13Le personnage de Matilde offre l’expression d’un “moi” tout aussi lyrique que dramatique. La musicalité, le rythme et les métaphores qui habitent son discours en matérialisent l’objet, bien que fuyant : l’inspiration poétique. Mais ce don est un « fleuve obscure » qui fait le vide autour de celle qu’il touche. Or, si la conscience de soi se construit à travers le regard d’autrui, l’absence de ce regard provoque non seulement la solitude, mais aussi le doute quant à sa propre existence25. C’est sans doute pour cette raison que Rosario Castellanos, toujours en quête d’identité, semble tant craindre le « ninguneo », la négation de son identité et de sa valeur26. De fait, le milieu littéraire de ses contemporain·e·s a profité de sa propre tendance à se dénigrer27 pour ne pas reconnaître l’ampleur de son talent et pour la mettre de côté28. Aussi, la poétesse semble-t-elle sans cesse chercher la confirmation de son existence en plaçant son « moi » lyrique face au miroir du quotidien. De fait, le miroir est un objet chargé de sens dans l’univers littéraire de Rosario Castellanos. Son symbolisme est toujours lié au thème de la solitude, comme dans cet extrait de Dos poemas (1950) :
La soledad me pide, para saciarse, lágrimas
y me espera en el fondo de todos los espejos29.
14La solitude prend corps dans ce poème et acquiert une personnalité étouffante. Tel le dieu soleil aztèque Huitzilopchtli, qui exigeait du sang pour se lever de nouveau chaque matin, la solitude réclame des larmes pour apaiser sa soif — « para saciarse ». Si la locutrice jette un œil dans le miroir, c’est non seulement l’absence de l’autre mais peut-être aussi la sienne qu’elle tremble de voir s’y refléter. La solitude envahit alors le quotidien, le foyer, évoquant celle de l’absent :
la soledad ocupa los sillones
y revuelve las sábanas del lecho
y abre el libro en la página
donde está escrito el nombre de mi duelo30.
15Dans l’imagerie occidentale traditionnelle, le fauteuil est le siège où l’homme lit son journal en silence — à l’instar d’Esteban, le père, dans Tres nudos en la red31 —, tandis que le lit est conjugal. Ici, la place que l’homme a laissée vide est occupée par la solitude. Le nom de l’absent est peut-être inscrit en première page du livre que feuillette la solitude, mais c’est le nom d’un deuil : cette absence est sans retour.

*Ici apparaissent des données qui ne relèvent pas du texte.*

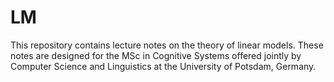 # LM

This repository contains lecture notes on the theory of linear models. These notes are designed for the 
MSc in Cognitive Systems offered jointly by Computer Science and Linguistics at the University of Potsdam, Germany.

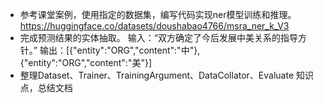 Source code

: * 参考课堂案例，使用指定的数据集，编写代码实现ner模型训练和推理。
  https://huggingface.co/datasets/doushabao4766/msra_ner_k_V3
* 完成预测结果的实体抽取。
  输入：“双方确定了今后发展中美关系的指导方针。”
  输出：[{"entity":"ORG","content":"中"},{"entity":"ORG","content":"美"}]
* 整理Dataset、Trainer、TrainingArgument、DataCollator、Evaluate 知识点，总结文档
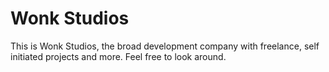 # Wonk Studios

This is Wonk Studios, the broad development company with freelance, self initiated projects and more. Feel free to look around.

Dans la collection d’articles critiques de Mujer que sabe latín (1973) — dont le titre provient significativement du proverbe « Mujer que sabe latín no tiene marido ni buen fin » — Rosario Castellanos se penche sur la place des femmes dans une société patriarcale et machiste, et plus particulièrement dans le milieu littéraire. Elle y démontre que les femmes doivent bien souvent renoncer à la culture par peur du jugement masculin, du rejet et de la marque infamante du célibat, et que la solitude est alors le lot de toutes :
Mi experiencia más remota radicó en la soledad individual; muy pronto descubrí que en la misma condición se encontraban todas las otras mujeres a las que conocía: solas solteras, solas casadas, solas madres. […] Retratar esas vidas, delinear esas figuras forma un proceso que conserva una trayectoria autobiográfica32.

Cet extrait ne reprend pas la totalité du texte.